YOUR ASSIGNMENT
The entries are to be reproduced word for word, with all images left out.

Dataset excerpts

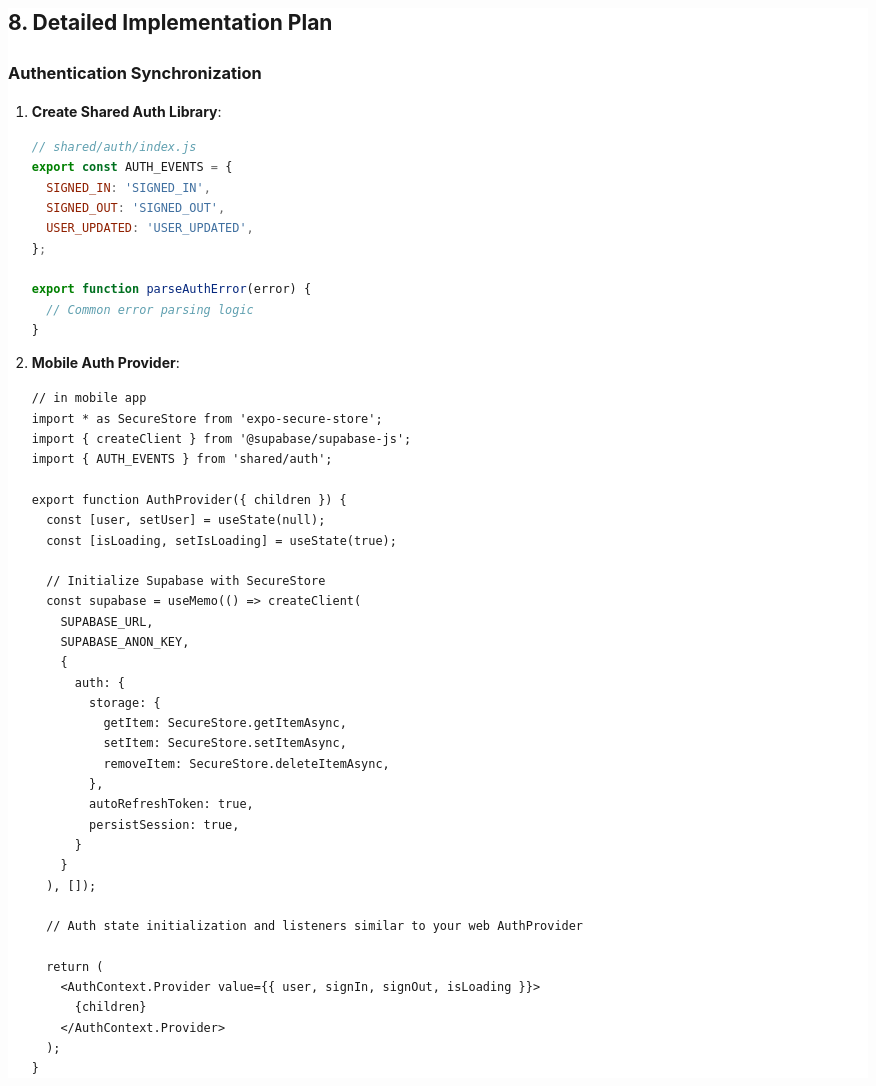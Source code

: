 
## 8. Detailed Implementation Plan

### Authentication Synchronization

1. **Create Shared Auth Library**:
   ```javascript
   // shared/auth/index.js
   export const AUTH_EVENTS = {
     SIGNED_IN: 'SIGNED_IN',
     SIGNED_OUT: 'SIGNED_OUT',
     USER_UPDATED: 'USER_UPDATED',
   };

   export function parseAuthError(error) {
     // Common error parsing logic
   }
   ```

2. **Mobile Auth Provider**:
   ```tsx
   // in mobile app
   import * as SecureStore from 'expo-secure-store';
   import { createClient } from '@supabase/supabase-js';
   import { AUTH_EVENTS } from 'shared/auth';

   export function AuthProvider({ children }) {
     const [user, setUser] = useState(null);
     const [isLoading, setIsLoading] = useState(true);
     
     // Initialize Supabase with SecureStore
     const supabase = useMemo(() => createClient(
       SUPABASE_URL,
       SUPABASE_ANON_KEY,
       {
         auth: {
           storage: {
             getItem: SecureStore.getItemAsync,
             setItem: SecureStore.setItemAsync,
             removeItem: SecureStore.deleteItemAsync,
           },
           autoRefreshToken: true,
           persistSession: true,
         }
       }
     ), []);

     // Auth state initialization and listeners similar to your web AuthProvider
     
     return (
       <AuthContext.Provider value={{ user, signIn, signOut, isLoading }}>
         {children}
       </AuthContext.Provider>
     );
   }
   ```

RESPONSE BOX
Source code

: 
## 8. Detailed Implementation Plan

### Authentication Synchronization

1. **Create Shared Auth Library**:
   ```javascript
   // shared/auth/index.js
   export const AUTH_EVENTS = {
     SIGNED_IN: 'SIGNED_IN',
     SIGNED_OUT: 'SIGNED_OUT',
     USER_UPDATED: 'USER_UPDATED',
   };

   export function parseAuthError(error) {
     // Common error parsing logic
   }
   ```

2. **Mobile Auth Provider**:
   ```tsx
   // in mobile app
   import * as SecureStore from 'expo-secure-store';
   import { createClient } from '@supabase/supabase-js';
   import { AUTH_EVENTS } from 'shared/auth';

   export function AuthProvider({ children }) {
     const [user, setUser] = useState(null);
     const [isLoading, setIsLoading] = useState(true);
     
     // Initialize Supabase with SecureStore
     const supabase = useMemo(() => createClient(
       SUPABASE_URL,
       SUPABASE_ANON_KEY,
       {
         auth: {
           storage: {
             getItem: SecureStore.getItemAsync,
             setItem: SecureStore.setItemAsync,
             removeItem: SecureStore.deleteItemAsync,
           },
           autoRefreshToken: true,
           persistSession: true,
         }
       }
     ), []);

     // Auth state initialization and listeners similar to your web AuthProvider
     
     return (
       <AuthContext.Provider value={{ user, signIn, signOut, isLoading }}>
         {children}
       </AuthContext.Provider>
     );
   }
   ```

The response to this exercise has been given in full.